43. A positively charged particle is released from rest at the origin at \(t=0\), in a region of vacuum through which an electromagnetic wave is passing. The particle accelerates in response to the wave. In this region of space, the wave varies as \(\mathbf{E}=\hat{\mathbf{x}}\tilde{E}\sin\omega t\), \(\mathbf{B}=\hat{\mathbf{y}}\tilde{B}\sin\omega t\), and we assume that the particle has a relatively large value of \(m/q\), so that its response to the wave is sluggish, and it never ends up moving at any speed comparable to the speed of light. Therefore we don't have to worry about the spatial variation of the wave; we can just imagine that these are uniform fields imposed by some external mechanism on this region of space.
(a) Find the particle's coordinates as functions of time.(answer check available at
(b) Show that the motion is confined to \(-z_{max}\leq z \leq z_{max}\), where \(z_{max} = 1.101\left(q^2\tilde{E}\tilde{B}/m^2\omega^3\right)\).

44. Electromagnetic waves are supposed to have their electric and magnetic fields perpendicular to each other. (Throughout this problem, assume we're talking about waves traveling through a vacuum, and that there is only a single sine wave traveling in a single direction, not a superposition of sine waves passing through each other.) Suppose someone claims they can make an electromagnetic wave in which the electric and magnetic fields lie in the same plane.

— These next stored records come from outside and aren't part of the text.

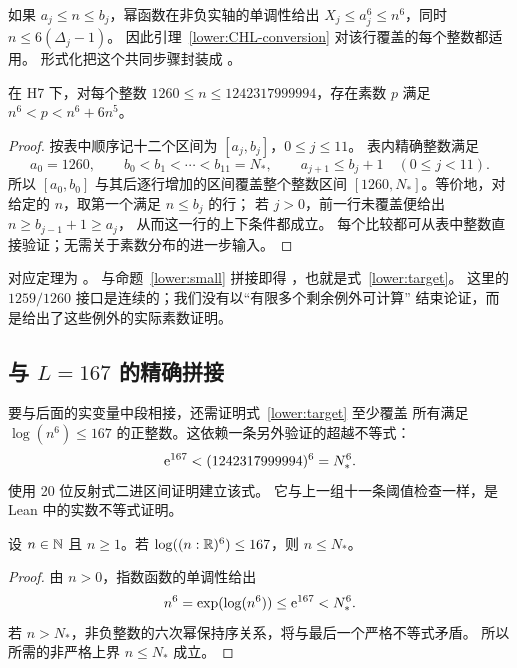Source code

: 如果 $a_j\leq n\leq b_j$，幂函数在非负实轴的单调性给出
$X_j\leq a_j^6\leq n^6$，同时 $n\leq6(\Delta_j-1)$。
因此引理~\ref{lower:CHL-conversion} 对该行覆盖的每个整数都适用。
形式化把这个共同步骤封装成
。

\begin{proposition}\label{lower:CHL-coverage}
在 H7 下，对每个整数
$1260\leq n\leq1242317999994$，存在素数 $p$ 满足
$n^6<p<n^6+6n^5$。
\end{proposition}

\begin{proof}
按表中顺序记十二个区间为 $[a_j,b_j]$，$0\leq j\leq11$。
表内精确整数满足
\[
 a_0=1260,\qquad b_0<b_1<\cdots<b_{11}=N_*,
 \qquad a_{j+1}\leq b_j+1\quad(0\leq j<11).
\]
所以 $[a_0,b_0]$ 与其后逐行增加的区间覆盖整个整数区间
$[1260,N_*]$。等价地，对给定的 $n$，取第一个满足 $n\leq b_j$ 的行；
若 $j>0$，前一行未覆盖便给出 $n\geq b_{j-1}+1\geq a_j$，
从而这一行的上下条件都成立。
每个比较都可从表中整数直接验证；无需关于素数分布的进一步输入。
\end{proof}

对应定理为 。
与命题~\ref{lower:small} 拼接即得
，也就是式~\eqref{lower:target}。
这里的 $1259/1260$ 接口是连续的；我们没有以“有限多个剩余例外可计算”
结束论证，而是给出了这些例外的实际素数证明。

\subsection{与 \texorpdfstring{$L=167$}{L=167} 的精确拼接}

要与后面的实变量中段相接，还需证明式~\eqref{lower:target} 至少覆盖
所有满足 $\log(n^6)\leq167$ 的正整数。这依赖一条另外验证的超越不等式：
\begin{equation}\label{lower:join-exp}
 \e^{167}<(1242317999994)^6=N_*^6.
\end{equation}
 使用 20 位反射式二进区间证明建立该式。
它与上一组十一条阈值检查一样，是 Lean 中的实数不等式证明。

\begin{lemma}[指数接口]\label{lower:log-join}
设 $n\in\N$ 且 $n\geq1$。若 $\log((n:\R)^6)\leq167$，则 $n\leq N_*$。
\end{lemma}

\begin{proof}
由 $n>0$，指数函数的单调性给出
\[
 n^6=\exp(\log(n^6))\leq\e^{167}<N_*^6.
\]
若 $n>N_*$，非负整数的六次幂保持序关系，将与最后一个严格不等式矛盾。
所以所需的非严格上界 $n\leq N_*$ 成立。
\end{proof}

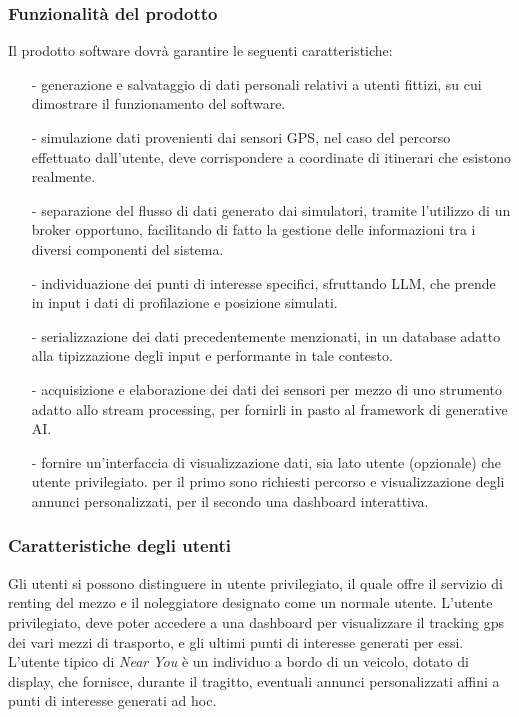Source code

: \documentclass[11pt]{article}
\begin{document}
\begin{justify}
\subsubsection{Funzionalità del prodotto}
Il prodotto software dovrà garantire le seguenti caratteristiche:
\begin{itemize}
    \item [-] generazione e salvataggio di dati personali relativi a utenti fittizi, su cui dimostrare il funzionamento del software.
    \item [-] simulazione dati provenienti dai sensori GPS, nel caso del percorso effettuato dall'utente, deve corrispondere a coordinate di itinerari che esistono realmente.
    \item [-] separazione del flusso di dati generato dai simulatori, tramite l'utilizzo di un broker opportuno, facilitando di fatto la gestione delle informazioni tra i diversi componenti del sistema.
    \item [-] individuazione dei punti di interesse specifici, sfruttando LLM, che prende in input i dati di profilazione e posizione simulati.
    \item [-] serializzazione dei dati precedentemente menzionati, in un database adatto alla tipizzazione degli input e performante in tale contesto.
    \item [-] acquisizione e elaborazione dei dati dei sensori per mezzo di uno strumento adatto allo stream processing, per fornirli in pasto al framework di generative AI.
    \item [-] fornire un'interfaccia di visualizzazione dati, sia lato utente (opzionale) che utente privilegiato. per il primo sono richiesti percorso e visualizzazione degli annunci personalizzati, per il secondo una dashboard interattiva.
\end{itemize}

\subsubsection{Caratteristiche degli utenti}
Gli utenti si possono distinguere in utente privilegiato, il quale offre il servizio di renting del mezzo e il noleggiatore designato come un normale utente. L'utente privilegiato, deve poter accedere a una dashboard per visualizzare il tracking gps dei vari mezzi di trasporto, e gli ultimi punti di interesse generati per essi. L'utente tipico di \textit{Near You} è un individuo a bordo di un veicolo, dotato di display, che fornisce, durante il tragitto, eventuali annunci personalizzati affini a punti di interesse generati ad hoc.


\end{justify}
\end{document}
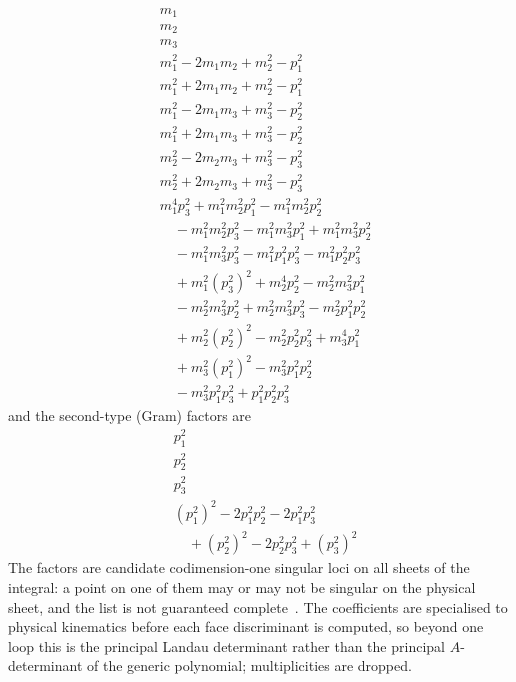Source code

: \documentclass[11pt,a4paper]{article}
\begin{document}
\begin{align*}
&m_{1} \\
&m_{2} \\
&m_{3} \\
&m_{1}^{2} - 2 m_{1} m_{2} + m_{2}^{2} - p^{2}_{1} \\
&m_{1}^{2} + 2 m_{1} m_{2} + m_{2}^{2} - p^{2}_{1} \\
&m_{1}^{2} - 2 m_{1} m_{3} + m_{3}^{2} - p^{2}_{2} \\
&m_{1}^{2} + 2 m_{1} m_{3} + m_{3}^{2} - p^{2}_{2} \\
&m_{2}^{2} - 2 m_{2} m_{3} + m_{3}^{2} - p^{2}_{3} \\
&m_{2}^{2} + 2 m_{2} m_{3} + m_{3}^{2} - p^{2}_{3} \\
&m_{1}^{4} p^{2}_{3} + m_{1}^{2} m_{2}^{2} p^{2}_{1} - m_{1}^{2} m_{2}^{2} p^{2}_{2} \\
&\quad {}- m_{1}^{2} m_{2}^{2} p^{2}_{3} - m_{1}^{2} m_{3}^{2} p^{2}_{1} + m_{1}^{2} m_{3}^{2} p^{2}_{2} \\
&\quad {}- m_{1}^{2} m_{3}^{2} p^{2}_{3} - m_{1}^{2} p^{2}_{1} p^{2}_{3} - m_{1}^{2} p^{2}_{2} p^{2}_{3} \\
&\quad {}+ m_{1}^{2} \left(p^{2}_{3}\right)^{2} + m_{2}^{4} p^{2}_{2} - m_{2}^{2} m_{3}^{2} p^{2}_{1} \\
&\quad {}- m_{2}^{2} m_{3}^{2} p^{2}_{2} + m_{2}^{2} m_{3}^{2} p^{2}_{3} - m_{2}^{2} p^{2}_{1} p^{2}_{2} \\
&\quad {}+ m_{2}^{2} \left(p^{2}_{2}\right)^{2} - m_{2}^{2} p^{2}_{2} p^{2}_{3} + m_{3}^{4} p^{2}_{1} \\
&\quad {}+ m_{3}^{2} \left(p^{2}_{1}\right)^{2} - m_{3}^{2} p^{2}_{1} p^{2}_{2} \\
&\quad {}- m_{3}^{2} p^{2}_{1} p^{2}_{3} + p^{2}_{1} p^{2}_{2} p^{2}_{3}
\end{align*}
and the second-type (Gram) factors are
\begin{align*}
&p^{2}_{1} \\
&p^{2}_{2} \\
&p^{2}_{3} \\
&\left(p^{2}_{1}\right)^{2} - 2 p^{2}_{1} p^{2}_{2} - 2 p^{2}_{1} p^{2}_{3} \\
&\quad {}+ \left(p^{2}_{2}\right)^{2} - 2 p^{2}_{2} p^{2}_{3} + \left(p^{2}_{3}\right)^{2}
\end{align*}
The factors are candidate codimension-one singular loci on all sheets of the integral: a point on one of them may or may not be singular on the physical sheet, and the list is not guaranteed complete~\cite{fmt2023}. The coefficients are specialised to physical kinematics before each face discriminant is computed, so beyond one loop this is the principal Landau determinant rather than the principal $A$-determinant of the generic polynomial; multiplicities are dropped.
\end{document}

Prove that this is impossible based on Maxwell's equations.

45. Repeat the self-check on page 714, but with one change in the procedure: after we charge the capacitor, we open the circuit, and then continue with the observations.

46. On page 717, I proved that \(\mathbf{H}_{\parallel,1}=\mathbf{H}_{\parallel,2}\) at the boundary between two substances if there is no free current and the fields are static. In fact, each of Maxwell's four equations implies a constraint with a similar structure. Some are constraints on the field components parallel to the boundary, while others are constraints on the perpendicular parts. Since some of the fields referred to in Maxwell's equations are the electric and magnetic fields \(\mathbf{E}\) and \(\mathbf{B}\), while others are the auxiliary fields \(\mathbf{D}\) and \(\mathbf{H}\), some of the constraints deal with \(\mathbf{E}\) and \(\mathbf{B}\), others with \(\mathbf{D}\) and \(\mathbf{H}\). Find the other three constraints.

47. (a) Figure j on page 718 shows a hollow sphere with \(\mu/\mu_\text{o}=x\), inner radius \(a\), and outer radius \(b\), which has been subjected to an external field \(\mathbf{B}_\text{o}\). Finding the fields on the exterior, in the shell, and on the interior requires finding a set of fields that satisfies five boundary conditions: (1) far from the sphere, the field must approach the constant \(\mathbf{B}_\text{o}\); (2) at the outer surface of the sphere, the field must have \(\mathbf{H}_{\parallel,1}=\mathbf{H}_{\parallel,2}\), as discussed on page 717; (3) the same constraint applies at the inner surface of the sphere; (4) and (5) there is an additional constraint on the fields at the inner and outer surfaces, as found in problem 46. The goal of this problem is to find the solution for the fields, and from it, to prove that the interior field is uniform, and given by

\[\begin{equation*} \mathbf{B} = \left[\frac{9x}{(2x+1)(x+2)-2\frac{a^3}{b^3}(x-1)^2}\right]\mathbf{B}_\text{o} . \end{equation*}\]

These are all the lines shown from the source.